Composition of the firefly flash signal

Light is used as a carrier of information, and the amount of information contained in it varies with the degree of modification of the photocarrier. The information contained in the flash signal, the transmission and reception of the flash signal are all factors that affect the communication between the sexes of the fireflies. The frequency, spectrum, intensity, and spatial distribution of the flash signal and the spatial distribution of these parameters can all be seen as the encoding of the signal. A single flash signal contains the following parameters: spectral composition, shape of the emitter, flash signal mode, and movement of light.

Illuminator

The shape and size of the luminaire is usually the basis for the identification of fireflies between species, and the morphology of different firefly luminaires varies greatly. Male fluorescent emitters are generally 2 segments, female fluorescent emitters 1 to 3 segments, the difference is larger, such as aquatic fireflies Luciola substriata male fluorescent emitter 2 sections, the 1st section of the luminescent is located in the 5th abdominal segment, band-like, the 2nd section of the luminescent is located in the 6th abdominal segment, in the shape of a "V", the female fireflies only have 1 luminous device, banded, located in the 5th abdominal segment. [3]

Spectral composition

The color of the light emitted by the firefly is determined by the structure of the fluorescein in its body and the way the fluorescein interacts with the luciferase, and the fluorescence spectrum is specific and the spectrum of different species of fireflies is different. Most fireflies emit yellow-green fluorescent light, and the information contained in the yellow-green light at night is easily received by the same kind of fireflies. In signal transmission, yellow-green light minimizes losses and thus improves the efficiency of signal reception, that is, the signal-to-noise ratio.

The movement of light

The movement of light has not yet been found to encode information, but in non-bioluminescent animals, whether vertebrates or invertebrates, posture is the most important and direct visual signal in behavioral contact. Male fireflies usually fly in the air, emit a kind of specific flash for courtship, and their luminous trajectory is species specific.

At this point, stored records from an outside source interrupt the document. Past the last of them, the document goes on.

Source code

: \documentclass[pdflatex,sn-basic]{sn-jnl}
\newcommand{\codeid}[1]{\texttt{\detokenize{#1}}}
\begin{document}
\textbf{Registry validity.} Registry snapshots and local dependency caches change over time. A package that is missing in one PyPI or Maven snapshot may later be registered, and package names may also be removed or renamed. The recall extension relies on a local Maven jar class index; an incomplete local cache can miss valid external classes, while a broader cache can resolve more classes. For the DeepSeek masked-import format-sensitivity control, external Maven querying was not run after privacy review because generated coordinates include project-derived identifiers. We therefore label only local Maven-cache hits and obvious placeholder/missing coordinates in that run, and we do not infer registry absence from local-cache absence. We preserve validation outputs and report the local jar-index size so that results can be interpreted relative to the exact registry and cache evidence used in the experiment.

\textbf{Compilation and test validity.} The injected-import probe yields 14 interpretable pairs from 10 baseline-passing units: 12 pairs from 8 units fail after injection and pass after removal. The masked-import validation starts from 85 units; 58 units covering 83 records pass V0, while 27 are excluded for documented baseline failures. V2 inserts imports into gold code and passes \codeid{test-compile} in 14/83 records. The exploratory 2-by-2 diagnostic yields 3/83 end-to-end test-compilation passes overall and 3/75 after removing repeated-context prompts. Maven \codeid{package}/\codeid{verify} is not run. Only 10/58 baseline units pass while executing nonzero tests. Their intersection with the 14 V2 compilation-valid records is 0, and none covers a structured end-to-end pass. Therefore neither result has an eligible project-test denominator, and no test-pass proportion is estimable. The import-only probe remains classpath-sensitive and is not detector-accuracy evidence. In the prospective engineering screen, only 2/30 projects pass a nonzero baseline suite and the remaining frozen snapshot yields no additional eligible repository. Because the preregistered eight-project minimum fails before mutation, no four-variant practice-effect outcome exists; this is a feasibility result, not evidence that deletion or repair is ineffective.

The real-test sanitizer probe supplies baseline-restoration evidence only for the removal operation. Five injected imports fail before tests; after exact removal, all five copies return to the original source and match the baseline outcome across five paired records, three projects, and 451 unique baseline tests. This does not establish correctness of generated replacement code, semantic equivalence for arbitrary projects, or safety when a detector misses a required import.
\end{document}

Female fireflies do not identify species and sex according to the individual flash pulses of male fireflies, but identify the flash signal sequence and flash trajectory emitted by male fireflies when flying.

Flash signal pattern

Fireflies' flash patterns contain many sub-parameters, such as male-specific flash patterns, male-specific pattern intervals, female response delaytime, and female flash length. The flash signals of different fireflies are very different, and different behaviors of the same fireflies have different flash signals. The study found that only when the Photoinus pyralis male flash emitted a simulated response flash for 2s could the male fire be lured. Female fireflies of Photinus scintillans only respond to flashes with 0.13 to 0.16 s intervals, but not to flashes spaced 0.20 to 0.34 s.